The Bank of Canada is expected to increase rates again in the next week. Currently, 5-year mortgage rates are between 5 – 6%. The variation is based on if the downpayment is below or above 20%. In Ontario, with less than 20% down and CMHC mortgage insurance, the rates are lower than if more than 20% is used as a down payment. The anticipated rate increase is in the .25% range. If you go back to the rates in 2021, prior to the increases, a 5-year rate could be had for around 2%. A 1/4 % increase will add an extra $107/ month to the mortgage payment for a mortgage of $750,000. This is not make or break for many Buyers however, comparing the rates today to a few years ago the payment on the above mortgage is $1,500/ month more. That will buy a lot of wings at The Crooked Uncle.

Is there an upside in rates increasing?

When rates increase, or when there is a feeling that they are going to bump up, Buyers start to move quickly. If a Buyer has a pre-approval, they need to buy within 90 days to capture that lower rate from the date it was issued. What a pre-approval does is lock in a mortgage rate for a 90-day period, however, if a home is not closed within that time period, the Buyer loses the lower rate and would be required to assume the increased rates. Another thing that happens when a Buyer has a pre-approval that is mid-way through the 90-day period is that they contact their mortgage representative and have the pre-approval renewed allowing them more time to purchase and close on a property.

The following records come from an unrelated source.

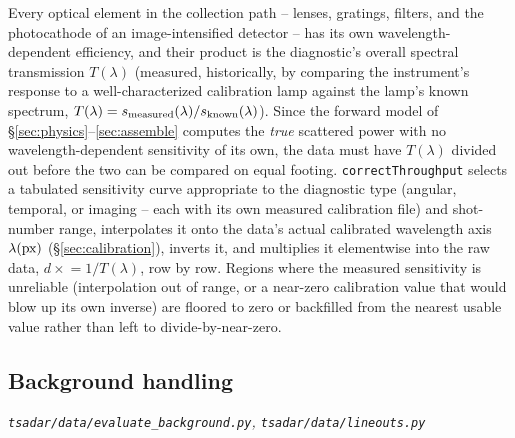 \documentclass[11pt]{article}
\newcommand{\code}[1]{\texttt{#1}}
\newcommand{\file}[1]{\texttt{#1}}
\begin{document}
Every optical element in the collection path -- lenses, gratings, filters, and the
photocathode of an image-intensified detector -- has its own wavelength-dependent
efficiency, and their product is the diagnostic's overall spectral transmission $T(\lambda)$
(measured, historically, by comparing the instrument's response to a well-characterized
calibration lamp against the lamp's known spectrum, $T(\lambda)=s_{\rm measured}(\lambda)/
s_{\rm known}(\lambda)$). Since the forward model of \S\ref{sec:physics}--\ref{sec:assemble}
computes the \emph{true} scattered power with no wavelength-dependent sensitivity of its
own, the data must have $T(\lambda)$ divided out before the two can be compared on equal
footing. \code{correctThroughput} selects a tabulated sensitivity curve appropriate to the
diagnostic type (angular, temporal, or imaging -- each with its own measured calibration
file) and shot-number range, interpolates it onto the data's actual calibrated wavelength
axis $\lambda(\rm px)$ (\S\ref{sec:calibration}), inverts it, and multiplies it elementwise
into the raw data, $d\mathrel{\times}=1/T(\lambda)$, row by row. Regions where the measured
sensitivity is unreliable (interpolation out of range, or a near-zero calibration value that
would blow up its own inverse) are floored to zero or backfilled from the nearest usable
value rather than left to divide-by-near-zero.

\subsection{Background handling}\label{sec:background}
\textit{\file{tsadar/data/evaluate\_background.py}, \file{tsadar/data/lineouts.py}}
\end{document}

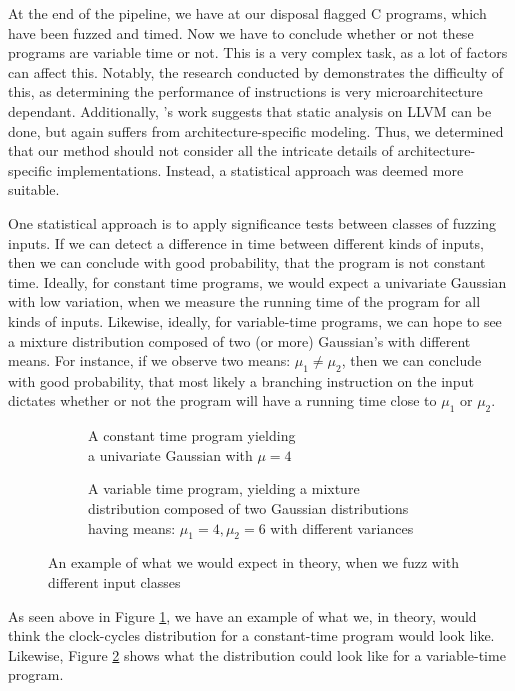 \label{sec:statistical-analysis}
At the end of the pipeline, we have at our disposal flagged C programs, which have been fuzzed and timed. Now we have to conclude whether or not these programs are variable time or not. This is a very complex task, as a lot of factors can affect this. Notably, the research conducted by \citeauthor{Abel19a} demonstrates the difficulty of this, as determining the performance of instructions is very microarchitecture dependant. Additionally, \cite{Almeida16}'s work suggests that static analysis on LLVM can be done, but again suffers from architecture-specific modeling. Thus, we determined that our method should not consider all the intricate details of architecture-specific implementations. Instead, a statistical approach was deemed more suitable.

One statistical approach is to apply significance tests between classes of fuzzing inputs. If we can detect a difference in time between different kinds of inputs, then we can conclude with good probability, that the program is not constant time. Ideally, for constant time programs, we would expect a univariate Gaussian with low variation, when we measure the running time of the program for all kinds of inputs. Likewise, ideally, for variable-time programs, we can hope to see a mixture distribution composed of two (or more) Gaussian's with different means. For instance, if we observe two means: $\mu_1 \neq \mu_2$, then we can conclude with good probability, that most likely a branching instruction on the input dictates whether or not the program will have a running time close to $\mu_1$ or $\mu_2$.


\def\gausssolution{5.170045172}
\begin{figure}[H]
\captionsetup[subfigure]{justification=centering}
\begin{subfigure}[t]{0.50\textwidth}
\resizebox{\linewidth}{!}{
    
}%
\caption{A constant time program yielding\\a univariate Gaussian with $\mu = 4$}
\label{fig:univargauss}
\end{subfigure}
\begin{subfigure}[t]{0.50\textwidth}
\resizebox{\linewidth}{!}{
    
}%
\caption{A variable time program, yielding a mixture\\distribution composed of two Gaussian distributions\\having means: $\mu_1 = 4, \mu_2 = 6$ with different variances}
\label{fig:mixdisgauss}
\end{subfigure}
\caption{An example of what we would expect in theory, when we fuzz with different input classes}
\label{fig:fuzzclass-statistics-example}
\end{figure}
As seen above in Figure \ref{fig:univargauss}, we have an example of what we, in theory, would think the clock-cycles distribution for a constant-time program would look like. Likewise, Figure \ref{fig:mixdisgauss} shows what the distribution could look like for a variable-time program.

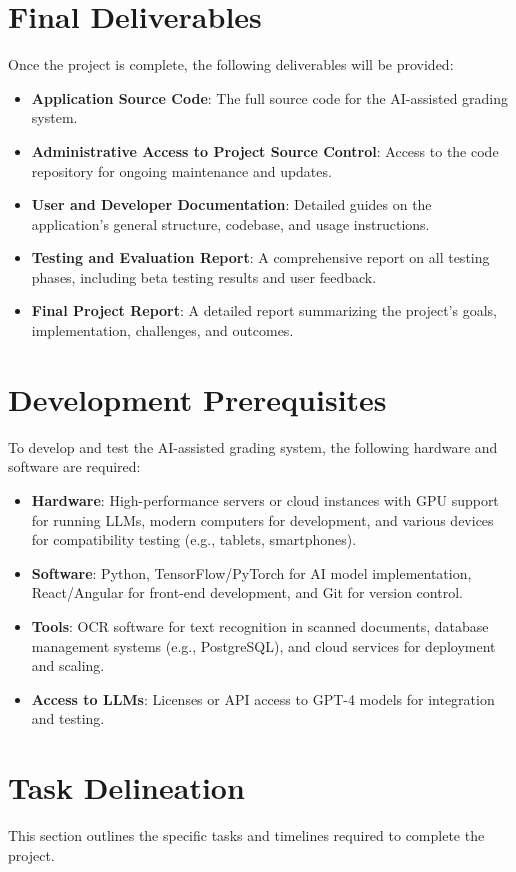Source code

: \documentclass[ms,twoside,print]{nuthesis}
\begin{document}
\section{Final Deliverables}
Once the project is complete, the following deliverables will be provided:
\begin{itemize}
    \item \textbf{Application Source Code}: The full source code for the AI-assisted grading system.
    \item \textbf{Administrative Access to Project Source Control}: Access to the code repository for ongoing maintenance and updates.
    \item \textbf{User and Developer Documentation}: Detailed guides on the application's general structure, codebase, and usage instructions.
    \item \textbf{Testing and Evaluation Report}: A comprehensive report on all testing phases, including beta testing results and user feedback.
    \item \textbf{Final Project Report}: A detailed report summarizing the project's goals, implementation, challenges, and outcomes.
\end{itemize}

\section{Development Prerequisites}
To develop and test the AI-assisted grading system, the following hardware and software are required:
\begin{itemize}
    \item \textbf{Hardware}: High-performance servers or cloud instances with GPU support for running LLMs, modern computers for development, and various devices for compatibility testing (e.g., tablets, smartphones).
    \item \textbf{Software}: Python, TensorFlow/PyTorch for AI model implementation, React/Angular for front-end development, and Git for version control.
    \item \textbf{Tools}: OCR software for text recognition in scanned documents, database management systems (e.g., PostgreSQL), and cloud services for deployment and scaling.
    \item \textbf{Access to LLMs}: Licenses or API access to GPT-4 models for integration and testing.
\end{itemize}

\section{Task Delineation}
This section outlines the specific tasks and timelines required to complete the project.
\end{document}
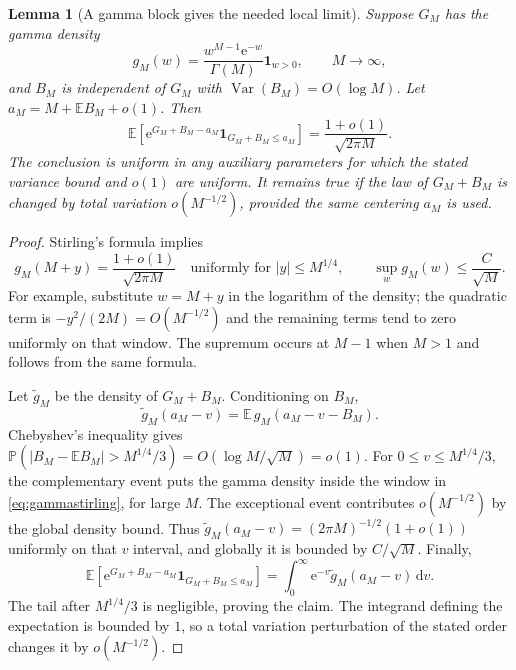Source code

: \documentclass[11pt,a4paper]{article}
\newtheorem{lemma}[theorem]{Lemma}
\theoremstyle{definition}
\theoremstyle{remark}\newtheorem{remark}[theorem]{Remark}
\newcommand{\PP}{\mathbb P}
\newcommand{\EE}{\mathbb E}
\newcommand{\Var}{\operatorname{Var}}
\newcommand{\dd}{\,\mathrm d}
\newcommand{\e}{\mathrm e}
\newcommand{\ind}{\mathbf 1}
\begin{document}
\begin{lemma}[A gamma block gives the needed local limit]
\label{lem:gamma}
Suppose $G_M$ has the gamma density
\[
 g_M(w)=\frac{w^{M-1}\e^{-w}}{\Gamma(M)}\ind_{w>0},
 \qquad M\to\infty,
\]
and $B_M$ is independent of $G_M$ with
$\Var(B_M)=O(\log M)$.  Let
$a_M=M+\EE B_M+o(1)$.  Then
\begin{equation}
 \EE\left[\e^{G_M+B_M-a_M}
                \ind_{G_M+B_M\le a_M}\right]
 =\frac{1+o(1)}{\sqrt{2\pi M}}.
 \label{eq:gammalocal}
\end{equation}
The conclusion is uniform in any auxiliary parameters for which the stated
variance bound and $o(1)$ are uniform.  It remains true if the law of
$G_M+B_M$ is changed by total variation $o(M^{-1/2})$, provided the same
centering $a_M$ is used.
\end{lemma}
\begin{proof}
Stirling's formula implies
\begin{equation}
 g_M(M+y)=\frac{1+o(1)}{\sqrt{2\pi M}}
       \quad\text{uniformly for }|y|\le M^{1/4},
 \qquad \sup_w g_M(w)\le\frac{C}{\sqrt M}.
 \label{eq:gammastirling}
\end{equation}
For example, substitute $w=M+y$ in the logarithm of the density; the quadratic
term is $-y^2/(2M)=O(M^{-1/2})$ and the remaining terms tend to zero uniformly
on that window.  The supremum occurs at $M-1$ when $M>1$ and follows from
the same formula.

Let $\widetilde g_M$ be the density of $G_M+B_M$.  Conditioning on $B_M$,
\[
 \widetilde g_M(a_M-v)=\EE\,g_M(a_M-v-B_M).
\]
Chebyshev's inequality gives
$\PP(|B_M-\EE B_M|>M^{1/4}/3)=O(\log M/\sqrt M)=o(1)$.
For $0\le v\le M^{1/4}/3$, the complementary event puts the gamma density
inside the window in \eqref{eq:gammastirling}, for large $M$.
The exceptional event contributes $o(M^{-1/2})$ by the global density bound.
Thus $\widetilde g_M(a_M-v)=(2\pi M)^{-1/2}(1+o(1))$ uniformly on that
$v$ interval, and globally it is bounded by $C/\sqrt M$.
Finally,
\[
 \EE[\e^{G_M+B_M-a_M}\ind_{G_M+B_M\le a_M}]
 =\int_0^\infty\e^{-v}\widetilde g_M(a_M-v)\dd v.
\]
The tail after $M^{1/4}/3$ is negligible, proving the claim.
The integrand defining the expectation is bounded by $1$, so a total
variation perturbation of the stated order changes it by $o(M^{-1/2})$.
\end{proof}
\end{document}
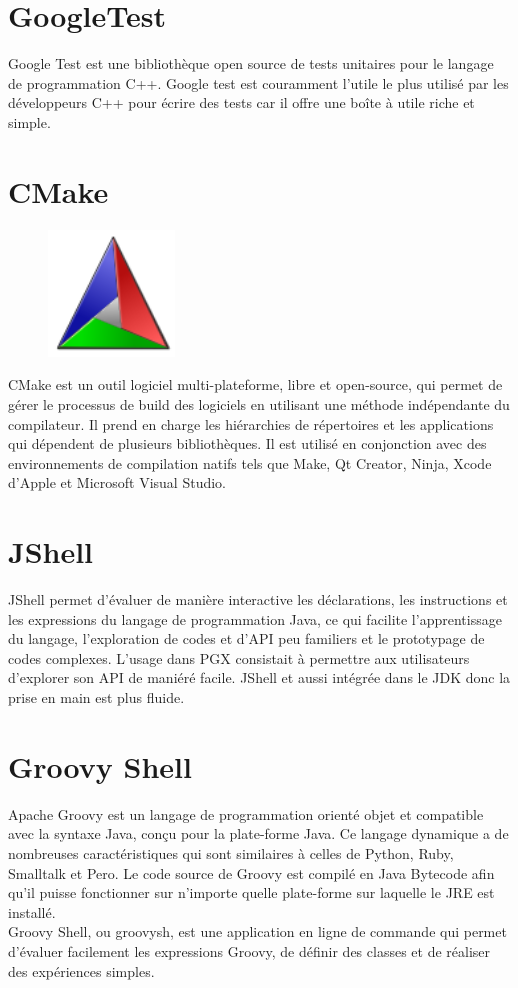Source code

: \section{GoogleTest}
Google Test est une bibliothèque open source de tests unitaires pour le langage de programmation C++. Google test est couramment l’utile le plus utilisé par les développeurs C++ pour écrire des tests car il offre une boîte à utile riche et simple.

\section{CMake}
\begin{figure}[H]  
 \centering
    \includegraphics[width=0.3\textwidth]{annexe/Figures/Cmake_logo.svg.png}
\end{figure}
CMake est un outil logiciel multi-plateforme, libre et open-source, qui permet de gérer le processus de build des logiciels en utilisant une méthode indépendante du compilateur. Il prend en charge les hiérarchies de répertoires et les applications qui dépendent de plusieurs bibliothèques. Il est utilisé en conjonction avec des environnements de compilation natifs tels que Make, Qt Creator, Ninja, Xcode d'Apple et Microsoft Visual Studio.

\section{JShell}
JShell permet d'évaluer de manière interactive les déclarations, les instructions et les expressions du langage de programmation Java, ce qui facilite l'apprentissage du langage, l'exploration de codes et d'API peu familiers et le prototypage de codes complexes. L’usage dans PGX consistait à permettre aux utilisateurs d’explorer son API de maniéré facile. JShell et aussi intégrée dans le JDK donc la prise en main est plus fluide.

\section{Groovy Shell}
Apache Groovy est un langage de programmation orienté objet et compatible avec la syntaxe Java, conçu pour la plate-forme Java. Ce langage dynamique a de nombreuses caractéristiques qui sont similaires à celles de Python, Ruby, Smalltalk et Pero. Le code source de Groovy est compilé en Java Bytecode afin qu'il puisse fonctionner sur n'importe quelle plate-forme sur laquelle le JRE est installé.\\
Groovy Shell, ou groovysh, est une application en ligne de commande qui permet d'évaluer facilement les expressions Groovy, de définir des classes et de réaliser des expériences simples.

Commonly when rates jump up a bit the market stalls out for a week or so, as people become accustomed to the higher rates. This stall has an impact on sales and if a homeowner is very determined to sell, it may be an opportunity for a Buyer to get the home at a reduced price. A timely example is that year to date in Oshawa the average detached home has sold for $907,000 and for the first 10 days of July, with a mortgage rate increase in the news, the average had dropped to $877,000.

 In the springtime, when rates rise the impact is lessened with lowered inventory. What we see when we have a ¼ % increase in spring rates is that there is almost no decrease in sales activities. When Buyers are buying hoping to get in by summer, they absorb the increases in stride, however, in the summertime when demand decreases and inventory builds, the rate increases can slow the market down as we lose some Buyers to holidays and sitting on patios sipping wine rather than touring homes in the 80-degree weather.

If you look at the market on a long-term basis, you will notice that everything cycles, including mortgage rates. During my career, I have seen 5-year mortgages as high as 14% and as low as 1.5%. If you need to renew your mortgage, it’s best to look at a 2- or 3-year term. There is a good chance by the end of a year or two the rates will relax and come back down. The only thing that has never cycled is home values… they have constantly gone up since I bought my first property in 1984. It was a condo I paid $62,000 for that currently is selling for $500,000. There is always an upside when you are thinking long-term.

If you are a Buyer, get out and buy now. For Sellers the upside is a flurry of pre-approved Buyers needing fast closing dates. This year is full of surprises… and will most likely continue to bounce all over the place.